En outre, et comme cela apparaît dans les mots cités plus tôt par Rachi, le Don de la Torah créa le potentiel pour les entités matérielles de « s’élever ». Avant le Don de la Torah, les révélations de la Divinité rendues possibles par l’intermédiaire des Patriarches n’affectaient pas la substance matérielle du monde.

Par exemple, quand Yaakov disposait des bâtons de peuplier, d’amandier et de marronnier devant le troupeau de Lavan,4 ses actions avaient le même effet spirituel que celui obtenu par notre observance de la Mitsva des Tefiline.5 Cependant, son service spirituel achevé, les bâtons restaient d’ordinaires morceaux de bois aucunement affectés dans leur essence.6 Par contre, quand un Juif met les Tefiline, elles en deviennent sacrées. La Mitsva agit spirituellement sur la substance matérielle et l’élève au-dessus du niveau profane.

Pas simplement une histoire

Bien que le changement radical décrit par Rav Yossef soit associé au Don de la Torah au Sinaï, son intention n’était pas simplement de relater un événement historique. Car le passé de notre peuple n’est pas coupé de son présent. Dans cette veine, à propos du verset : « ces jours sont rappelés et mis en pratique »,7 le Ari Zal explique8 que lorsqu’un jour de fête est rappelé comme il le faut, il est « revécu », c'est-à-dire que les influences spirituelles qui le distinguaient sont à nouveau ressenties. Ainsi, chaque année, la célébration du Don de la Torah à Chavouot plonge la personne dans un rapprochement avec D.ieu toujours plus profond et dans un degré d’unicité plus fort encore.

Cela se reflète dans le nom de la lecture de la Torah, le Chabbat de Chavouot cette année, Nasso. Nasso signifie « lever ». Pus particulièrement, le verset9 avec lequel la Paracha commence est : « levez les têtes… » La tête, siège de l’intellect est la partie la plus développée de notre corps physique. Et pourtant, le Don de la Torah nous rend capable de « lever » nos têtes à une hauteur plus élevée encore.

Car lorsqu’un homme étudie la Torah, il ne s’agit pas simplement pour lui de contempler D.ieu avec des yeux d’homme.
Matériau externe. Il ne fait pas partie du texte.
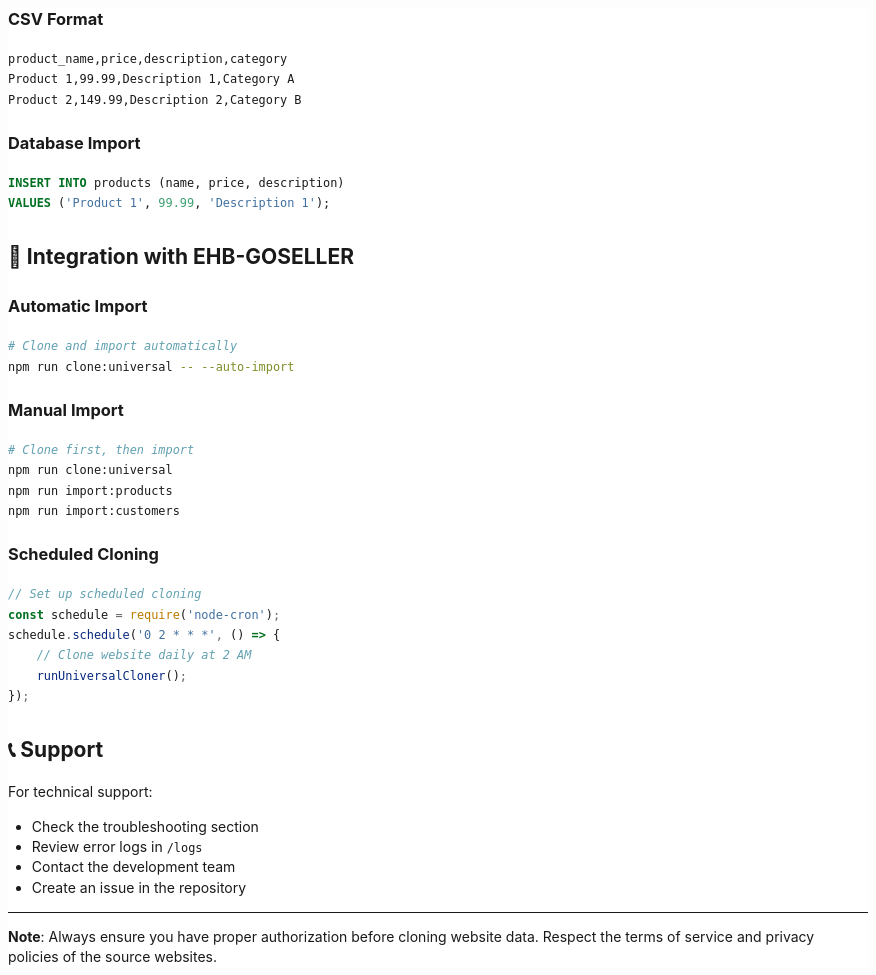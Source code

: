 ### CSV Format
```csv
product_name,price,description,category
Product 1,99.99,Description 1,Category A
Product 2,149.99,Description 2,Category B
```

### Database Import
```sql
INSERT INTO products (name, price, description)
VALUES ('Product 1', 99.99, 'Description 1');
```

## 🔄 Integration with EHB-GOSELLER

### Automatic Import
```bash
# Clone and import automatically
npm run clone:universal -- --auto-import
```

### Manual Import
```bash
# Clone first, then import
npm run clone:universal
npm run import:products
npm run import:customers
```

### Scheduled Cloning
```javascript
// Set up scheduled cloning
const schedule = require('node-cron');
schedule.schedule('0 2 * * *', () => {
    // Clone website daily at 2 AM
    runUniversalCloner();
});
```

## 📞 Support

For technical support:
- Check the troubleshooting section
- Review error logs in `/logs`
- Contact the development team
- Create an issue in the repository

---

**Note**: Always ensure you have proper authorization before cloning website data. Respect the terms of service and privacy policies of the source websites.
Mais il assimile la sagesse de D.ieu à travers son processus intellectuel. Et la connaissance du Divin que gagne cet homme reste avec lui, changeant et élevant son mode de pensée.10

Etendre le lien

Néanmoins, une question peut se soulever : le commandement, qui commence la Paracha, de « lever les têtes » (qui dans ce contexte signifie faire un recensement) fut donné en dehors de celui de recenser les Lévites. L’objet du commandement de D.ieu concerne ici « les descendants de Guerchon », les Lévites chargés de porter les rideaux qui couvraient le Sanctuaire. Ce sont les descendants de Kehat qui étaient responsables de l’Arche contenant les Tables de la Loi et la Menorah, toutes deux associées à la Torah. Or le commandement de les compter, eux, figure dans la précédente Paracha, Bamidbar.11 Si l’intention de Nasso est de souligner l’effet sublime de l’étude de la Torah, pourquoi est-elle associée avec les descendants de Guerchon ?

La réponse est que l’étude de la Torah ne peut rester une activité spirituelle isolée. Elle devrait élever le service de la prière (associé aux descendants de Guerchon) et en fait, chaque aspect de notre conduite. Plus encore, quand un individu a ainsi élevé son service spirituel, il a la capacité d’élever le monde autour de lui, le rapprochant encore de D.ieu.

C’est ce que traduit la conclusion de la Paracha, qui décrit les dernières étapes de l’inauguration du Sanctuaire. Car le but du Sanctuaire était bien de propager la sainteté à travers le monde, rapprochant de D.ieu ses dimensions matérielles par l’offrande des sacrifices.

Appliquer ces leçons, nous dédier à l’étude de la Torah et utiliser cette étude pour élever notre conduite et notre environnement hâtera la venue de l’ère où l’humanité et le monde en général atteindront leur apogée : « Le monde sera rempli de la connaissance de D.ieu comme les eaux couvrent le lit de l’océan. »12

Adapté de Sefer HaSi'hot 5750, p. 493 ff.